After entertaining the audience on the big screen, Apoorva Lakhia will continue to do so on the OTT platform. The director’s debut web series Crackdown, an espionage action drama, will stream on Viacom18’s subscription-based streaming offering, Voot Select. During the launch of the series in Mumbai, Apoorva said that Suresh Nair and Chintan Gandhi had approached him with the script, which was ‘really good’.
The series stars Saqib Saleem, Iqbal Khan, Waluscha De Sousa, Shriya Pilgaonkar and others. “We got into the drawing board who we wanted. We have got really interesting cast and that makes the show interesting because you haven’t seen these kind of people together,” said Apoorva, when we caught up with him. “We had a very good star cast in their own space, some experienced and some inexperienced,” he added.
An espionage action drama is most enjoyed on the big screen. Did he adapt it in a way so that people can enjoy it on their mobile screen too? “Honestly, I did not think that way because I have shot the entire thing like a movie. I do not know any other way to shoot because the equipment, actors and shot taking is very much the same. The only difference is that you, along with the actors, have to be extremely well prepared because you do not have the time to muck around on the set. So, I requested them to do script reading so they were well prepared, we did rehearsals, the action scenes were choreographed, so on the set, we went and shot,” he said.
The biggest challenge for him was to make two-and-a-half movies in the period of one. “I have made films like Shootout at Lokhandwala and others, which I have shot in 55 days. Shooting this series with 123 characters in the same amount of time was a task,” he said.

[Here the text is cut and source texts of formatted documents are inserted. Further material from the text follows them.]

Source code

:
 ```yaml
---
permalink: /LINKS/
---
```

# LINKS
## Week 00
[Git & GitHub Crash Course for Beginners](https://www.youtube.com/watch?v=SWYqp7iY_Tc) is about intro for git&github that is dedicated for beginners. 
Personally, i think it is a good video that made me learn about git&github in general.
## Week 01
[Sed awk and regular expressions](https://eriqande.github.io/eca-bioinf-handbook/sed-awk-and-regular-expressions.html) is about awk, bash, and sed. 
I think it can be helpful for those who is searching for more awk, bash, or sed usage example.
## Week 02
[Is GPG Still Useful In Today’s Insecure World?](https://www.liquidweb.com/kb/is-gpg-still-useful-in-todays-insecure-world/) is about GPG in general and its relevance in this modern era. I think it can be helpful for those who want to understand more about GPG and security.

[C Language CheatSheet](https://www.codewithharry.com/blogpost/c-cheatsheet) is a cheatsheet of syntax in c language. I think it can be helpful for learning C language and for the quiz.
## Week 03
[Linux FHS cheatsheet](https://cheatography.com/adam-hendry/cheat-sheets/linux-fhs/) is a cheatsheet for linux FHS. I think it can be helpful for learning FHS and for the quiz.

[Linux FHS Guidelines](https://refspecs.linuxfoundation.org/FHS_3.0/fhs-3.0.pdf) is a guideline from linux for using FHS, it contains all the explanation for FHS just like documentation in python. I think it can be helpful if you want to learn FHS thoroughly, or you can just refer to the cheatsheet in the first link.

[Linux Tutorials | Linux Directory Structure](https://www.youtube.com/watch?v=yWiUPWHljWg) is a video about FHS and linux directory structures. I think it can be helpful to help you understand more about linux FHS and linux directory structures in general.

When it comes to making projects for the web, the budget is still very less. Apoorva too had to face this challenge. “People are still experimenting and I really had to fight for the budget. It was impossible for me to shoot it in that kind of a budget. Thankfully, they understood my point,” he said, adding, “That said, as a creative person, nothing is enough. When you are doing an action scene, instead of one car, you want five. You have to control that and see what is practical.”
For a content creator, the OTT platform is an exciting medium because there’s ‘no censorship’. However, Apoorva said that he didn’t take any kind of liberty while making the series. “There is no sex or anything of that sort. I make pretty clean films. My mom is pretty particular about the kind of cinema I make because I come from an extremely conservative Gujarati family. I get phone calls if the dialogues are not appropriate or are disrespectful towards women,” he said.
The only problem he had with the Censor Board in the past was when it asked him to curb violence. “For the Censor Board, violence means blood and there’s hardly any blood in this series,” he added.
The filmmaker believes that for cinema to be well received on any platform the writing has to be good. “I do understand that it’s a star based industry but if the writing is not good, then the product is not good enough and it doesn’t matter how big the actor is. On the web space too, the writing has to be good because there is so much content around. You have to keep the viewers hooked with your writing,” he said, adding, “Also, while making a web series, you have to think about how to end your series so that people will come back for the second season. The ending is very important and a lot of thought needs to go into it.”
Apoorva has directed films inspired by real life and fiction. When asked how he chooses the stories, he said, “Anyway, I am a lazy director and I make one movie every three-and-a-half years. I do not worry whether they will do well or not, as long as someone believes in them and agrees to invest in my talent. The reason I have done more real-life drama is because I find it more exciting to research,” said the director who has directed films like Mumbai Se Aaya Mera Dost, Ek Ajnabee, Mission Istaanbul, Zanjeer and Haseena Parkar.
He likes grey characters because everyone is grey. “If someone tells you that one is all white or black, it’s not possible,” said the director before signing off.